Confidentiality or Privacy Integrity Availability Authentication Authorization Accounting

According to Baiamonte et al. (2008), MWN have two types of nodes: mesh routers and mesh clients. Both types of nodes operate not only as hosts but also as routers, forwarding packets on behalf of other nodes that may not be within direct wireless transmission range of their destinations. Also, a mesh router may have gateway/bridge functionalities. The following are the benefits and characteristics of WMN (Gungor et al., 2008; Akyildiz et al. 2005):

Increased Reliability Low Installation Costs Large Coverage Area

Automatic Network Connectivity

6.2.2.5.2 WMN Core Components

WMN have four core components; Mesh access points, Prime infrastructure, Wireless LAN controller and Mesh software architecture (Cisco, 2012):

Mesh access points

The proposed Cisco Aironet 1550 Series Outdoor Mesh Access Point is a modularized wireless outdoor 802.11n access point design that supports point-to-multipoint mesh wireless connectivity, wireless client access simultaneously and also operate as a relay node for other access points that are not directly connected to a wired network. Through intelligent wireless routing provided by the Adaptive Wireless Path Protocol (AWPP), the access point can identify its neighbours and intelligently choose the optimal path to the wired network by calculating the cost of each path in terms of signal strength and the number of hops required to get to a controller.

Prime infrastructure

The Prime Infrastructure is used to design, control, and monitor WMN from a central location. However, the Prime Infrastructure provides a graphical platform for wireless mesh planning, configuration, and management. The Prime Infrastructure therefore runs on a server platform with an embedded database, which provides scalability that allows hundreds of controllers and thousands of Cisco mesh access points to be managed.

Wireless LAN controller (referred to as controller)

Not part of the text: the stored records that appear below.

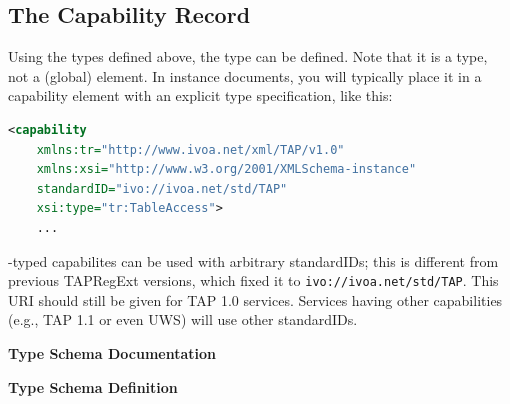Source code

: \documentclass{ivoa}
\begin{document}
\subsection{The Capability Record}

\label{caprec}

Using the types defined above, the 
 type can be defined.  Note that
it is a type, not a (global) element.  In instance documents, you
will typically place it in a capability element with an explicit
type specification, like this:


\begin{lstlisting}[language=XML,basicstyle=\footnotesize]
  <capability 
    xmlns:tr="http://www.ivoa.net/xml/TAP/v1.0" 
    xmlns:xsi="http://www.w3.org/2001/XMLSchema-instance" 
    standardID="ivo://ivoa.net/std/TAP" 
    xsi:type="tr:TableAccess">
    ...
\end{lstlisting}

-typed capabilites can be used with arbitrary
standardIDs; this is different from previous TAPRegExt versions, which
fixed it to \nolinkurl{ivo://ivoa.net/std/TAP}.  This URI should still
be given for TAP 1.0 services.  Services having other capabilities
(e.g., TAP 1.1 or even UWS) will use other standardIDs.

\begingroup
      	\renewcommand*\descriptionlabel[1]{%
      	\hbox to 5.5em{\emph{#1}\hfil}}\vspace{2ex}\noindent\textbf{ Type Schema Documentation}



\vspace{1ex}\noindent\textbf{ Type Schema Definition}
\end{document}
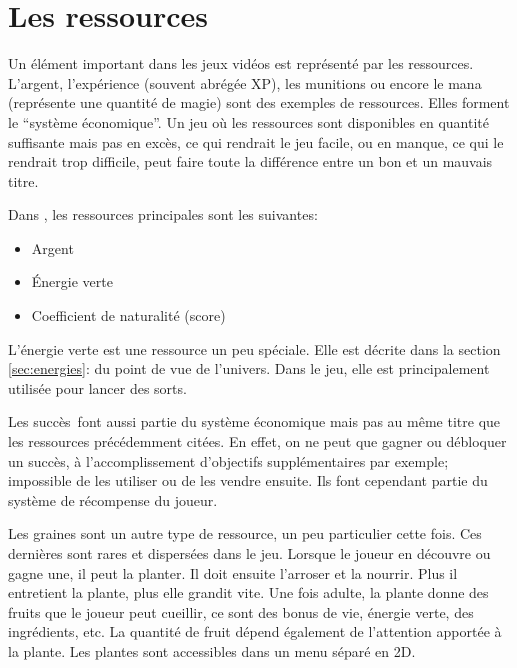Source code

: \section{Les ressources}
Un élément important dans les jeux vidéos est représenté par les ressources. L'argent, l'expérience (souvent abrégée XP), les munitions ou encore le mana (représente une quantité de magie) sont des exemples de ressources. Elles forment le \enquote{système économique}. Un jeu où les ressources sont disponibles en quantité suffisante mais pas en excès, ce qui rendrait le jeu facile, ou en manque, ce qui le rendrait trop difficile, peut faire toute la différence entre un bon et un mauvais titre.\cite{LevelUpTheGuidetoGreatVideoGameDesign_Rogers}

Dans \nomJeu, les ressources principales sont les suivantes:
\begin{itemize}
	\item Argent
	\item Énergie verte
	\item Coefficient de naturalité (score)
\end{itemize}

L'énergie verte est une ressource un peu spéciale. Elle est décrite dans la section \ref{sec:energies}:  du point de vue de l'univers. Dans le jeu, elle est principalement utilisée pour lancer des sorts.

Les succès\ font aussi partie du système économique mais pas au même titre que les ressources précédemment citées. En effet, on ne peut que gagner ou débloquer un succès, à l'accomplissement d'objectifs supplémentaires par exemple; impossible de les utiliser ou de les vendre ensuite. Ils font cependant partie du système de récompense du joueur.

Les graines sont un autre type de ressource, un peu particulier cette fois. Ces dernières sont rares et dispersées dans le jeu. Lorsque le joueur en découvre ou gagne une, il peut la planter. Il doit ensuite l'arroser et la nourrir. Plus il entretient la plante, plus elle grandit vite. Une fois adulte, la plante donne des fruits que le joueur peut cueillir, ce sont des bonus de vie, énergie verte, des ingrédients, etc. La quantité de fruit dépend également de l'attention apportée à la plante. Les plantes sont accessibles dans un menu séparé en 2D.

The wireless mesh solution is supported on Cisco 2500, 5500, and 8500 Series Wireless LAN Controllers. According to Cisco (2011), the controller works in conjunction with Cisco lightweight access points and the Cisco Wireless Control System (WCS) to provide system- wide wireless LAN functions. It also provides real-time communication between wireless access points and other devices to deliver centralized security policies, guest access, Wireless Intrusion Prevention System (WIPS), context-aware (location), RF management, quality of services for mobility services such as voice and video, and office extended access

point (OEAP) support for the teleworker solution. Figure 6.5 showsa 2504 controller network

topology and network connections with the required medium dependent interface (MDI) Ethernet cables.

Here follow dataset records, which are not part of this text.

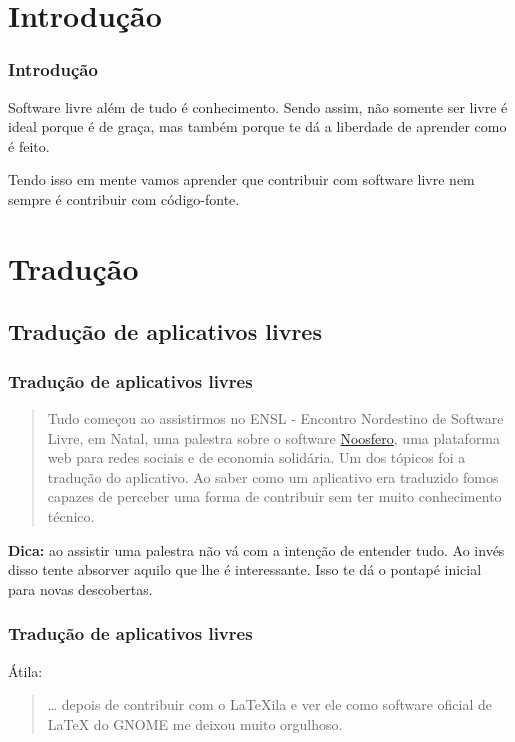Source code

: \section{Introdução}

\begin{frame}\frametitle{Introdução}

Software livre além de tudo é conhecimento. Sendo assim, não somente ser
livre é ideal porque é de graça, mas também porque te dá a liberdade de
aprender como é feito.

Tendo isso em mente vamos aprender que contribuir com software livre nem
sempre é contribuir com código-fonte.

\end{frame}

\begin{frame}\frametitle{}


\end{frame}

\section{Tradução}

\subsection{Tradução de aplicativos livres}

\begin{frame}\frametitle{Tradução de aplicativos livres}

\begin{quote}
Tudo começou ao assistirmos no ENSL - Encontro Nordestino de Software
Livre, em Natal, uma palestra sobre o software
\href{http://noosfero.org/}{Noosfero}, uma plataforma web para redes
sociais e de economia solidária. Um dos tópicos foi a tradução do
aplicativo. Ao saber como um aplicativo era traduzido fomos capazes de
perceber uma forma de contribuir sem ter muito conhecimento técnico.

\end{quote}
\textbf{Dica:} ao assistir uma palestra não vá com a intenção de
entender tudo. Ao invés disso tente absorver aquilo que lhe é
interessante. Isso te dá o pontapé inicial para novas descobertas.

\end{frame}

\begin{frame}\frametitle{Tradução de aplicativos livres}

Átila:

\begin{quote}
\ldots{} depois de contribuir com o LaTeXila e ver ele como software
oficial de LaTeX do GNOME me deixou muito orgulhoso.

\end{quote}
\end{frame}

Mesh Software Architecture

The mesh network architecture such as Cisco Wireless Control System (WCS) is the industry's most comprehensive management platform for lifecycle management of 802.11n and 802.11a/b/g, enterprise-class wireless networks. It delivers cost-effective management solution that enables successful planning, deployment, monitoring, troubleshooting and reporting of indoor and outdoor wireless networks. Though, it runs on a server platform with an embedded database but it provides the scalability necessary to manage hundreds of wireless LAN controllers which in turn can manage thousands of Cisco Aironet lightweight access points. As shown in Figure 6.5 above, Cisco wireless LAN controllers can be located on the same LAN as Cisco WCS, on separate routed subnets, or across a wide-area connection (Cisco, 2007; Cisco, 2012).